• [What you need to do]: Within the listing below, how many lines include the string "begin"? Reply with only the number.

• [Exercise data]:
*****
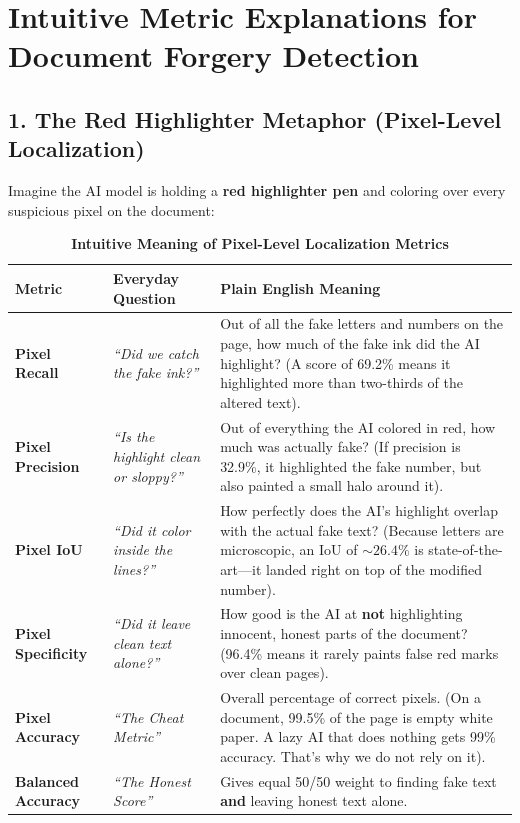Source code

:\documentclass[10pt,a4paper]{article}
\begin{document}
\section*{Intuitive Metric Explanations for Document Forgery Detection}

\subsection*{1. The Red Highlighter Metaphor (Pixel-Level Localization)}
Imagine the AI model is holding a \textbf{red highlighter pen} and coloring over every suspicious pixel on the document:

\begin{table}[htbp]
\centering
\small
\caption{\textbf{Intuitive Meaning of Pixel-Level Localization Metrics}}
\label{tab:simple_pixel_metrics}
\vspace{2mm}
\begin{tabularx}{\textwidth}{l p{3.8cm} X}
\toprule
\textbf{Metric} & \textbf{Everyday Question} & \textbf{Plain English Meaning} \\
\midrule
\textbf{Pixel Recall} & \textit{``Did we catch the fake ink?''} & Out of all the fake letters and numbers on the page, how much of the fake ink did the AI highlight? (A score of 69.2\% means it highlighted more than two-thirds of the altered text). \\
\addlinespace
\textbf{Pixel Precision} & \textit{``Is the highlight clean or sloppy?''} & Out of everything the AI colored in red, how much was actually fake? (If precision is 32.9\%, it highlighted the fake number, but also painted a small halo around it). \\
\addlinespace
\textbf{Pixel IoU} & \textit{``Did it color inside the lines?''} & How perfectly does the AI's highlight overlap with the actual fake text? (Because letters are microscopic, an IoU of $\sim 26.4\%$ is state-of-the-art---it landed right on top of the modified number). \\
\addlinespace
\textbf{Pixel Specificity} & \textit{``Did it leave clean text alone?''} & How good is the AI at \textbf{not} highlighting innocent, honest parts of the document? (96.4\% means it rarely paints false red marks over clean pages). \\
\addlinespace
\textbf{Pixel Accuracy} & \textit{``The Cheat Metric''} & Overall percentage of correct pixels. (On a document, 99.5\% of the page is empty white paper. A lazy AI that does nothing gets 99\% accuracy. That's why we do not rely on it). \\
\addlinespace
\textbf{Balanced Accuracy} & \textit{``The Honest Score''} & Gives equal 50/50 weight to finding fake text \textbf{and} leaving honest text alone. \\
\bottomrule
\end{tabularx}
\end{table}
\end{document}
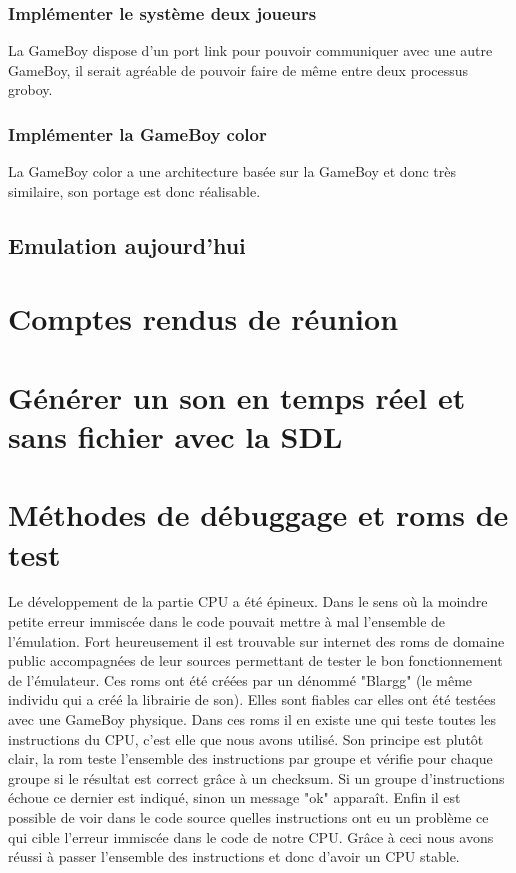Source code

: \documentclass{report}
\begin{document}
\subsection*{Implémenter le système deux joueurs}
La GameBoy dispose d'un port link pour pouvoir communiquer avec une autre GameBoy, il serait agréable de pouvoir faire de même entre deux processus groboy.
\subsection*{Implémenter la GameBoy color}
La GameBoy color a une architecture basée sur la GameBoy et donc très similaire, son portage est donc réalisable. 
\section*{Emulation aujourd'hui}


\appendix
\chapter{Comptes rendus de réunion}
\chapter{Générer un son en temps réel et sans fichier avec la SDL}
\chapter{Méthodes de débuggage et roms de test}
Le développement de la partie CPU a été épineux. Dans le sens où la moindre petite erreur immiscée dans le code pouvait mettre à mal l'ensemble de l'émulation. Fort heureusement il est trouvable sur internet des roms de domaine public accompagnées de leur sources permettant de tester le bon fonctionnement de l'émulateur. Ces roms ont été créées par un dénommé "Blargg" (le même individu qui a créé la librairie de son). Elles sont fiables car elles ont été testées avec une GameBoy physique. Dans ces roms il en existe une qui teste toutes les instructions du CPU, c'est elle que nous avons utilisé. Son principe est plutôt clair, la rom teste l'ensemble des instructions par groupe et vérifie pour chaque groupe si le résultat est correct grâce à un checksum. Si un groupe d'instructions échoue ce dernier est indiqué, sinon un message "ok" apparaît. Enfin il est possible de voir dans le code source quelles instructions ont eu un problème ce qui cible l'erreur immiscée dans le code de notre CPU. Grâce à ceci nous avons réussi à passer l'ensemble des instructions et donc d'avoir un CPU stable.
\end{document}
*****
• [Response for this exercise]: 4